**Record extracts**:
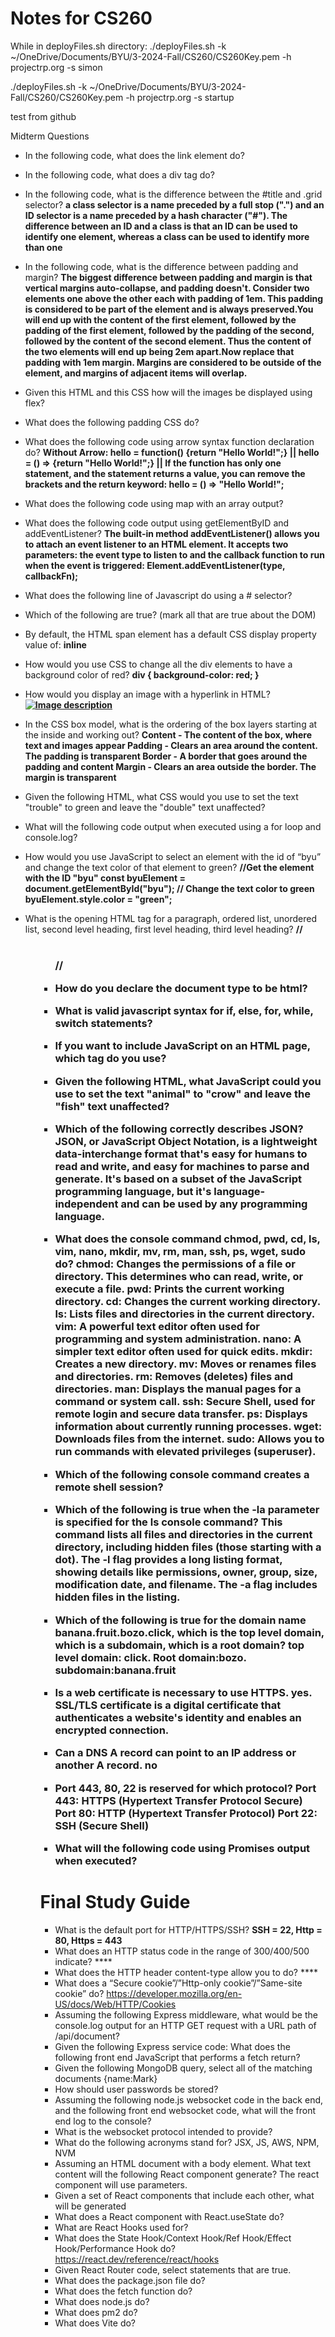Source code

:# Notes for CS260

While in deployFiles.sh directory:
./deployFiles.sh -k  ~/OneDrive/Documents/BYU/3-2024-Fall/CS260/CS260Key.pem -h projectrp.org -s simon

./deployFiles.sh -k  ~/OneDrive/Documents/BYU/3-2024-Fall/CS260/CS260Key.pem -h projectrp.org -s startup


test from github

Midterm Questions
* In the following code, what does the link element do? 
* In the following code, what does a div tag do?
* In the following code, what is the difference between the #title and .grid selector? **a class selector is a name preceded by a full stop (".") and an ID selector is a name preceded by a hash character ("#"). The difference between an ID and a class is that an ID can be used to identify one element, whereas a class can be used to identify more than one**
* In the following code, what is the difference between padding and margin? **The biggest difference between padding and margin is that vertical margins auto-collapse, and padding doesn't. Consider two elements one above the other each with padding of 1em. This padding is considered to be part of the element and is always preserved.You will end up with the content of the first element, followed by the padding of the first element, followed by the padding of the second, followed by the content of the second element. Thus the content of the two elements will end up being 2em apart.Now replace that padding with 1em margin. Margins are considered to be outside of the element, and margins of adjacent items will overlap.** 
* Given this HTML and this CSS how will the images be displayed using flex?
* What does the following padding CSS do?
* What does the following code using arrow syntax function declaration do? **Without Arrow: hello = function() {return "Hello World!";} || hello = () => {return "Hello World!";} || If the function has only one statement, and the statement returns a value, you can remove the brackets and the return keyword: hello = () => "Hello World!";**
* What does the following code using map with an array output?
* What does the following code output using getElementByID and addEventListener? **The built-in method addEventListener() allows you to attach an event listener to an HTML element. It accepts two parameters: the event type to listen to and the callback function to run when the event is triggered: Element.addEventListener(type, callbackFn);**
* What does the following line of Javascript do using a # selector?
* Which of the following are true? (mark all that are true about the DOM)
* By default, the HTML span element has a default CSS display property value of: **inline**
* How would you use CSS to change all the div elements to have a background color of red? **div {
  background-color: red;
}**
* How would you display an image with a hyperlink in HTML? **<a href="https://example.com">
  <img src="image.jpg" alt="Image description">
</a>**
* In the CSS box model, what is the ordering of the box layers starting at the inside and working out?
    **Content - The content of the box, where text and images appear
    Padding - Clears an area around the content. The padding is transparent
    Border - A border that goes around the padding and content
    Margin - Clears an area outside the border. The margin is transparent** 
* Given the following HTML, what CSS would you use to set the text "trouble" to green and leave the "double" text unaffected?
* What will the following code output when executed using a for loop and console.log?
* How would you use JavaScript to select an element with the id of “byu” and change the text color of that element to green? **//Get the element with the ID "byu"
const byuElement = document.getElementById("byu");
// Change the text color to green
byuElement.style.color = "green";**
* What is the opening HTML tag for a paragraph, ordered list, unordered list, second level heading, first level heading, third level heading? **//<p><ol><ul><h2><h1><h3>//**
* How do you declare the document type to be html? **<!DOCTYPE html>**
* What is valid javascript syntax for if, else, for, while, switch statements?

* If you want to include JavaScript on an HTML page, which tag do you use? **<script src="script.js"></script>**
* Given the following HTML, what JavaScript could you use to set the text "animal" to "crow" and leave the "fish" text unaffected?
* Which of the following correctly describes JSON? **JSON, or JavaScript Object Notation, is a lightweight data-interchange format that's easy for humans to read and write, and easy for machines to parse and generate. It's based on a subset of the JavaScript programming language, but it's language-independent and can be used by any programming language.**
* What does the console command chmod, pwd, cd, ls, vim, nano, mkdir, mv, rm, man, ssh, ps, wget, sudo  do?
chmod: Changes the permissions of a file or directory. This determines who can read, write, or execute a file.
pwd: Prints the current working directory.
cd: Changes the current working directory.
ls: Lists files and directories in the current directory.
vim: A powerful text editor often used for programming and system administration.
nano: A simpler text editor often used for quick edits.
mkdir: Creates a new directory.
mv: Moves or renames files and directories.
rm: Removes (deletes) files and directories.
man: Displays the manual pages for a command or system call.
ssh: Secure Shell, used for remote login and secure data transfer.
ps: Displays information about currently running processes.
wget: Downloads files from the internet.
sudo: Allows you to run commands with elevated privileges (superuser).
* Which of the following console command creates a remote shell session? 
* Which of the following is true when the -la parameter is specified for the ls console command? **This command lists all files and directories in the current directory, including hidden files (those starting with a dot). The -l flag provides a long listing format, showing details like permissions, owner, group, size, modification date, and filename. The -a flag includes hidden files in the listing.**
* Which of the following is true for the domain name banana.fruit.bozo.click, which is the top level domain, which is a subdomain, which is a root domain? **top level domain: click. Root domain:bozo. subdomain:banana.fruit**
* Is a web certificate is necessary to use HTTPS. **yes. SSL/TLS certificate is a digital certificate that authenticates a website's identity and enables an encrypted connection.**
* Can a DNS A record can point to an IP address or another A record. **no**
* Port 443, 80, 22 is reserved for which protocol? **Port 443: HTTPS (Hypertext Transfer Protocol Secure)
Port 80: HTTP (Hypertext Transfer Protocol)
Port 22: SSH (Secure Shell)**
* What will the following code using Promises output when executed?
  





# Final Study Guide
* What is the default port for HTTP/HTTPS/SSH? **SSH = 22, Http = 80, Https = 443**
* What does an HTTP status code in the range of 300/400/500 indicate? ****
* What does the HTTP header content-type allow you to do? ****
* What does a “Secure cookie”/”Http-only cookie”/”Same-site cookie” do? https://developer.mozilla.org/en-US/docs/Web/HTTP/Cookies
* Assuming the following Express middleware, what would be the console.log output for an HTTP GET request with a URL path of /api/document?
* Given the following Express service code: What does the following front end JavaScript that performs a fetch return?
* Given the following MongoDB query, select all of the matching documents {name:Mark}
* How should user passwords be stored?
* Assuming the following node.js websocket code in the back end, and the following front end websocket code, what will the front end log to the console?
* What is the websocket protocol intended to provide?
* What do the following acronyms stand for? JSX, JS, AWS, NPM, NVM
* Assuming an HTML document with a body element. What text content will the following React component generate?  The react component will use parameters.
* Given a set of React components that include each other, what will be generated
* What does a React component with React.useState do?
* What are React Hooks used for?
* What does the State Hook/Context Hook/Ref Hook/Effect Hook/Performance Hook do? https://react.dev/reference/react/hooks
* Given React Router code, select statements that are true.
* What does the package.json file do?
* What does the fetch function do?
* What does node.js do?
* What does pm2 do?
* What does Vite do?

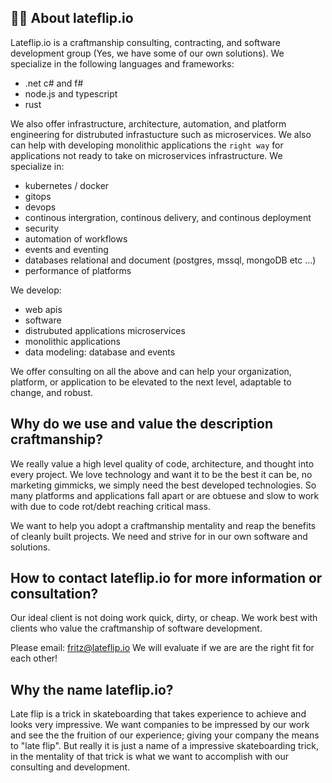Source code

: ## 🙋‍♀️ About lateflip.io

Lateflip.io is a craftmanship consulting, contracting, and software development group (Yes, we have some of our own solutions). We specialize in the following languages and frameworks: 
- .net c# and f#
- node.js and typescript
- rust

We also offer infrastructure, architecture, automation, and platform engineering for distrubuted infrastucture such as microservices. We also can help with developing monolithic applications the `right way` for applications not ready to take on microservices infrastructure. We specialize in: 
- kubernetes / docker
- gitops
- devops
- continous intergration, continous delivery, and continous deployment
- security
- automation of workflows
- events and eventing
- databases relational and document (postgres, mssql, mongoDB etc ...)
- performance of platforms

We develop: 
- web apis
- software
- distrubuted applications microservices
- monolithic applications
- data modeling: database and events

We offer consulting on all the above and can help your organization, platform, or application to be elevated to the next level, adaptable to change, and robust. 

## Why do we use and value the description craftmanship? 

We really value a high level quality of code, architecture, and thought into every project. We love technology and want it to be the best it can be, no marketing gimmicks, we simply need the best developed technologies. So many platforms and applications fall apart or are obtuese and slow to work with due to code rot/debt reaching critical mass.

We want to help you adopt a craftmanship mentality and reap the benefits of cleanly built projects. We need and strive for in our own software and solutions. 

## How to contact lateflip.io for more information or consultation?
Our ideal client is not doing work quick, dirty, or cheap. We work best with clients who value the craftmanship of software development. 

Please email: fritz@lateflip.io 
We will evaluate if we are are the right fit for each other! 

## Why the name lateflip.io? 

Late flip is a trick in skateboarding that takes experience to achieve and looks very impressive. We want companies to be impressed by our work and see the the fruition of our experience; giving your company the means to "late flip". But really it is just a name of a impressive skateboarding trick, in the mentality of that trick is what we want to accomplish with our consulting and development. 


<!--

**Here are some ideas to get you started:**

🙋‍♀️ A short introduction - what is your organization all about?
🌈 Contribution guidelines - how can the community get involved?
👩‍💻 Useful resources - where can the community find your docs? Is there anything else the community should know?
🍿 Fun facts - what does your team eat for breakfast?
🧙 Remember, you can do mighty things with the power of [Markdown](https://docs.github.com/github/writing-on-github/getting-started-with-writing-and-formatting-on-github/basic-writing-and-formatting-syntax)
-->
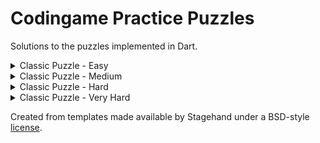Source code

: # Codingame Practice Puzzles
Solutions to the puzzles implemented in Dart.

<details>
<summary>Classic Puzzle - Easy</summary>

- [x] [Onboarding][onboarding]
- [x] [The Descent][the-descent]
- [x] [Power of Thor - Episode 1][power-of-thor-episode-1]
- [x] [Chuck Norris][chuck-norris]
- [x] [MIME Type][mime-type]
- [x] [Horse-racing Duals][horse-racing-duals]
- [x] [Temperatures][temperatures]
- [x] [ASCII Art][ascii-art]
- [x] [Defibrillators][defibrillators]
- [x] [1D Spreadsheet][1d-spreadsheet]
- [x] [Rock Paper Scissors Lizard Spock][rock-paper-scissors-lizard-spock]
- [ ] [Ghost Legs][ghost-legs]

</details>

<details>
<summary>Classic Puzzle - Medium</summary>
</details>

<details>
<summary>Classic Puzzle - Hard</summary>
</details>

<details>
<summary>Classic Puzzle - Very Hard</summary>
</details>

Created from templates made available by Stagehand under a BSD-style
[license](https://github.com/dart-lang/stagehand/blob/master/LICENSE).

<!-- Classic Puzzle - Easy -->
[onboarding]: https://www.codingame.com/training/easy/onboarding
[the-descent]: https://www.codingame.com/training/easy/the-descent
[power-of-thor-episode-1]: https://www.codingame.com/training/easy/power-of-thor-episode-1
[chuck-norris]: https://www.codingame.com/training/easy/chuck-norris
[mime-type]: https://www.codingame.com/training/easy/mime-type
[horse-racing-duals]: https://www.codingame.com/training/easy/horse-racing-duals
[temperatures]: https://www.codingame.com/training/easy/temperatures
[ascii-art]: https://www.codingame.com/training/easy/ascii-art
[defibrillators]: https://www.codingame.com/training/easy/defibrillators
[1d-spreadsheet]: https://www.codingame.com/training/easy/1d-spreadsheet
[rock-paper-scissors-lizard-spock]: https://www.codingame.com/training/easy/rock-paper-scissors-lizard-spock
[ghost-legs]: https://www.codingame.com/training/easy/ghost-legs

**Task to complete**: Search the records above for the string "architecture". Report each line that has it.

**Written answer**:
We also offer infrastructure, architecture, automation, and platform engineering for distrubuted infrastucture such as microservices. We also can help with developing monolithic applications the `right way` for applications not ready to take on microservices infrastructure. We specialize in: 
We really value a high level quality of code, architecture, and thought into every project. We love technology and want it to be the best it can be, no marketing gimmicks, we simply need the best developed technologies. So many platforms and applications fall apart or are obtuese and slow to work with due to code rot/debt reaching critical mass.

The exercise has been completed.